- Directed by: Paul Thomas Anderson
- Written by: Paul Thomas Anderson
- Produced by: Shane Conrad
- Starring: Michael Stein Robert Ridgely Eddie Delcore Rusty Schwimmer
- Narrated by: Ernie Anderson
- Cinematography: Paul Thomas Anderson
- Edited by: Paul Thomas Anderson
- Release date: 1988;
- Running time: 32 minutes
- Country: United States
- Language: English

= The Dirk Diggler Story =

The Dirk Diggler Story is a 1988 mockumentary short film written and directed by Paul Thomas Anderson. It follows the rise and fall of Dirk Diggler, a fictional well-endowed male porn star. The character was modeled on American porn actor John Holmes. The film was later expanded into Anderson's 1997 film Boogie Nights.

==Plot summary==
Dirk Diggler (Michael Stein) was born as Steven Samuel Adams on April 15, 1961, outside of Saint Paul, Minnesota. His father is a construction worker and his mother a boutique shop owner who both attend church every Sunday. Looking for a career as a male model, Diggler drops out of school at age 16 and leaves home. Jack Horner (Robert Ridgely) discovers Diggler at a falafel stand. Diggler meets his friend, Reed Rothchild (Eddie Delcore), through Horner in 1979, while working on a film.

Horner gradually exposes Diggler to the company until Diggler becomes well known in the industry. Diggler becomes a prominent model and begins appearing in pornographic films. Diggler has critical and box office hits which lead him to stardom. The hits and publicity lead to fame and money, which lead Diggler to the world of drugs. With the amount of money Diggler is making, he is able to support both his and Rothchild's addictions. The drugs eventually cause a breakup between Diggler and Horner since Diggler is having issues with his performance on set.

After the breakup, Diggler tries to make a film himself, but it is never completed. He then attempts a music career, which is successful, but leads him deeper into drugs because of the amount of money he is making. He then stars in a TV show which is both a critical and commercial failure. Having failed and with no work, Diggler returns to the porn industry, taking roles in low-budget gay porn to pay his bills and his addictions. On July 17, 1981, during a film shoot with Horner, Diggler dies of a drug overdose.

The film ends with a quotation from Diggler: "All I ever wanted was a cool '78 'Vette and a house in the country."

==Cast==
- Michael Stein – Steven Samuel Adams (Dirk Diggler)
- Robert Ridgely – Jack Horner
- Eddie Delcore – Reed Rothchild
- Rusty Schwimmer – Candy Kane
- Ernie Anderson – Narrator

==Production==
The film was Anderson's first real production having experimented with what he called "standard fare". Anderson conceived the film when he was 17 years old and a senior at Montclair College Preparatory School. Anderson called his friend Michael Stein, telling him to come over for a production meeting, and told Stein his idea: "John Holmes". Stein loved the idea and was cast to play the role of Dirk Diggler; he selected his own wardrobe. Stein showed Anderson some video of his friend Eddie Dalcour, who was a professional body builder, which Anderson loved and cast him in the role of Reed Rothchild. Anderson's father, Ernie Anderson, narrated the film and Robert Ridgely, a friend of Anderson's father, played the role of Jack Horner.

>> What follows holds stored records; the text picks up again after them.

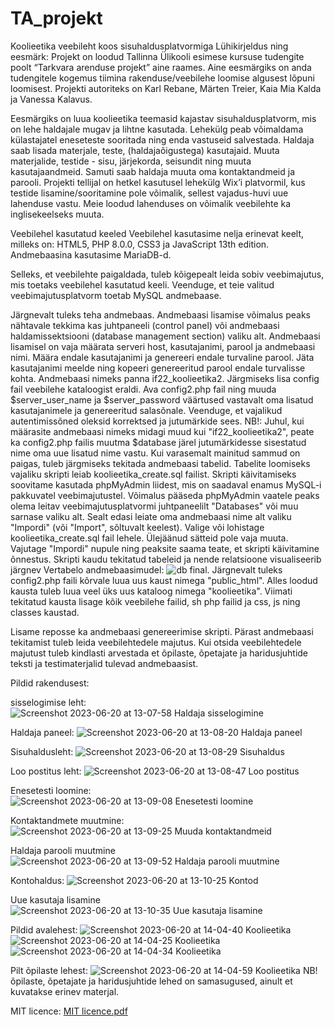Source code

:# TA_projekt
Koolieetika veebileht koos sisuhaldusplatvormiga
Lühikirjeldus ning eesmärk:
Projekt on loodud Tallinna Ülikooli esimese kursuse tudengite poolt “Tarkvara arenduse projekt” aine raames. Aine eesmärgiks on anda tudengitele kogemus tiimina rakenduse/veebilehe loomise algusest lõpuni loomisest. Projekti autoriteks on Karl Rebane, Märten Treier, Kaia Mia Kalda ja Vanessa Kalavus.

Eesmärgiks on luua koolieetika teemasid kajastav sisuhaldusplatvorm, mis on lehe haldajale mugav ja lihtne kasutada. Lehekülg peab võimaldama külastajatel eneseteste sooritada ning enda vastuseid salvestada. Haldaja saab lisada materjale, teste, (haldajaõigustega) kasutajaid. Muuta materjalide, testide - sisu, järjekorda, seisundit ning muuta kasutajaandmeid. Samuti saab haldaja muuta oma kontaktandmeid ja parooli. Projekti tellijal on hetkel kasutusel lehekülg Wix’i platvormil, kus testide lisamine/sooritamine pole võimalik, sellest vajadus-huvi uue lahenduse vastu. Meie loodud lahenduses on võimalik veebilehte ka inglisekeelseks muuta.

Veebilehel kasutatud keeled
Veebilehel kasutasime nelja erinevat keelt, milleks on: HTML5, PHP 8.0.0, CSS3 ja JavaScript 13th edition. Andmebaasina kasutasime MariaDB-d.

Selleks, et veebilehte paigaldada, tuleb kõigepealt leida sobiv veebimajutus, mis toetaks veebilehel kasutatud keeli. Veenduge, et teie valitud veebimajutusplatvorm toetab MySQL andmebaase.

Järgnevalt tuleks teha andmebaas. Andmebaasi lisamise võimalus peaks nähtavale tekkima kas juhtpaneeli (control panel) või andmebaasi haldamissektsiooni (database management section) valiku alt. 
Andmebaasi lisamisel on vaja määrata serveri host, kasutajanimi, parool ja andmebaasi nimi. Määra endale kasutajanimi ja genereeri endale turvaline parool. Jäta kasutajanimi meelde ning kopeeri genereeritud parool endale turvalisse kohta. Andmebaasi nimeks panna if22_koolieetika2.
Järgmiseks lisa config fail veebilehe kataloogist eraldi. Ava config2.php fail ning muuda $server_user_name ja $server_password väärtused vastavalt oma lisatud kasutajanimele ja genereeritud salasõnale. Veenduge, et vajalikud autentimissõned oleksid korrektsed ja jutumärkide sees.
NB!: Juhul, kui määrasite andmebaasi nimeks midagi muud kui "if22_koolieetika2", peate ka config2.php failis muutma $database järel jutumärkidesse sisestatud nime oma uue lisatud nime vastu.
Kui varasemalt mainitud sammud on paigas, tuleb järgmiseks tekitada andmebaasi tabelid. Tabelite loomiseks vajaliku skripti leiab koolieetika_create.sql failist. Skripti käivitamiseks soovitame kasutada phpMyAdmin liidest, mis on saadaval enamus MySQL-i pakkuvatel veebimajutustel. Võimalus pääseda phpMyAdmin vaatele peaks olema leitav veebimajutusplatvormi juhtpaneelilt "Databases" või muu sarnase valiku alt. Sealt edasi leiate oma andmebaasi nime alt valiku "Impordi" (või "Import", sõltuvalt keelest). Valige või lohistage koolieetika_create.sql fail lehele. Ülejäänud sätteid pole vaja muuta. Vajutage "Impordi" nupule ning peaksite saama teate, et skripti käivitamine õnnestus.
Skripti kaudu tekitatud tabeleid ja nende relatsioone visualiseerib järgnev Vertabelo andmebaasimudel: ![db final](https://github.com/vanessakalavus/TA_projekt/assets/115349223/0e253d46-0d68-45b5-b5a1-ea9e3a563cdb).
Järgnevalt tuleks config2.php faili kõrvale luua uus kaust nimega "public_html". Alles loodud kausta tuleb luua veel üks uus kataloog nimega "koolieetika". Viimati tekitatud kausta lisage kõik veebilehe failid, sh php failid ja css, js ning classes kaustad.

Lisame reposse ka andmebaasi genereerimise skripti.
Pärast andmebaasi tekitamist tuleb leida veebilehtedele majutus. Kui otsida veebilehtedele majutust tuleb kindlasti arvestada et õpilaste, õpetajate ja haridusjuhtide teksti ja testimaterjalid tulevad andmebaasist.

Pildid rakendusest: 

sisselogimise leht: 
![Screenshot 2023-06-20 at 13-07-58 Haldaja sisselogimine](https://github.com/vanessakalavus/TA_projekt/assets/115349223/6691f5d6-2150-4c03-8270-f60989c2455b)

Haldaja paneel:
![Screenshot 2023-06-20 at 13-08-20 Haldaja paneel](https://github.com/vanessakalavus/TA_projekt/assets/115349223/42ce817a-de25-4875-9a96-ac599fd4e571)

Sisuhaldusleht:
![Screenshot 2023-06-20 at 13-08-29 Sisuhaldus](https://github.com/vanessakalavus/TA_projekt/assets/115349223/5dba6cae-2cd7-4b86-9ccc-0db6019f8e6f)

Loo postitus leht:
![Screenshot 2023-06-20 at 13-08-47 Loo postitus](https://github.com/vanessakalavus/TA_projekt/assets/115349223/ee90d497-66e0-40d6-b8f4-75086a6a6541)

Enesetesti loomine:
![Screenshot 2023-06-20 at 13-09-08 Enesetesti loomine](https://github.com/vanessakalavus/TA_projekt/assets/115349223/856f01c7-7938-4604-908c-44a635ac84d6)

Kontaktandmete muutmine:
![Screenshot 2023-06-20 at 13-09-25 Muuda kontaktandmeid](https://github.com/vanessakalavus/TA_projekt/assets/115349223/4ee3b79e-7bb7-4f46-a6eb-db010783ee6a)

Haldaja parooli muutmine
![Screenshot 2023-06-20 at 13-09-52 Haldaja parooli muutmine](https://github.com/vanessakalavus/TA_projekt/assets/115349223/655a4b26-7212-4079-9cae-7294aa110a56)

Kontohaldus:
![Screenshot 2023-06-20 at 13-10-25 Kontod](https://github.com/vanessakalavus/TA_projekt/assets/115349223/a2553ead-bea9-46bd-8ed5-54541eaf428f)

Uue kasutaja lisamine
![Screenshot 2023-06-20 at 13-10-35 Uue kasutaja lisamine](https://github.com/vanessakalavus/TA_projekt/assets/115349223/f23b47db-1514-46af-a389-1a3c6a3acebc)

Pildid avalehest:
![Screenshot 2023-06-20 at 14-04-40 Koolieetika](https://github.com/vanessakalavus/TA_projekt/assets/115349223/af5e4758-cec9-46d3-8102-91ceb5c3e9d2)
![Screenshot 2023-06-20 at 14-04-25 Koolieetika](https://github.com/vanessakalavus/TA_projekt/assets/115349223/8a548958-b901-49a4-ab24-012defbd7acc)
![Screenshot 2023-06-20 at 14-04-34 Koolieetika](https://github.com/vanessakalavus/TA_projekt/assets/115349223/e12db8bd-c400-467b-915d-f76a8fce878c)

Pilt õpilaste lehest: 
![Screenshot 2023-06-20 at 14-04-59 Koolieetika](https://github.com/vanessakalavus/TA_projekt/assets/115349223/8a819f32-ce56-460a-8894-c817a064f9f0)
NB! õpilaste, õpetajate ja haridusjuhtide lehed on samasugused, ainult et kuvatakse erinev materjal. 

MIT licence:
[MIT licence.pdf](https://github.com/vanessakalavus/TA_projekt/files/11798993/MIT.licence.pdf)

The film was shot in 1987 using a video camera and steadicam provided by Anderson's father, Ernie "Ghoulardi" Anderson. Some scenes were shot at a motel. Anderson raised money for the film by cleaning cages in a pet store. Being influenced by This Is Spinal Tap at the time, he decided to do a mockumentary and used the John Holmes documentary, Exhausted, as a model for the film, even taking some dialogue almost word-for-word. Anderson worked from a shot list and wanted the actors to be serious since the characters took their work seriously. Anderson edited the film using two VCRs. According to Anderson, the film drew admiring laughs when it was shown at a University of Southern California film festival.

==Boogie Nights==
The Dirk Diggler Story was expanded into Anderson's 1997 breakout film Boogie Nights with a number of scenes appearing almost verbatim in both films. Michael Stein and Robert Ridgely, who respectively played Dirk Diggler and Jack Horner (assumed by Mark Wahlberg and Burt Reynolds respectively in the film) in the short film made appearances in Boogie Nights. Ridgely played the supporting role of The Colonel James, the original financier of Jack's films while Stein made a cameo appearance as the stereo store customer who talks with Don Cheadle's Buck Swope. The main differences between The Dirk Diggler Story and Boogie Nights are the mockumentary versus narratives styles in the former and latter films, respectively; Additional differences include Diggler's stint in gay porn and death from a drug overdose in the short film versus his prostitution and happy return to his former life in the feature film and the aspect ratio being in 1.33:1 in The Dirk Diggler Story and 2.40:1 in Boogie Nights.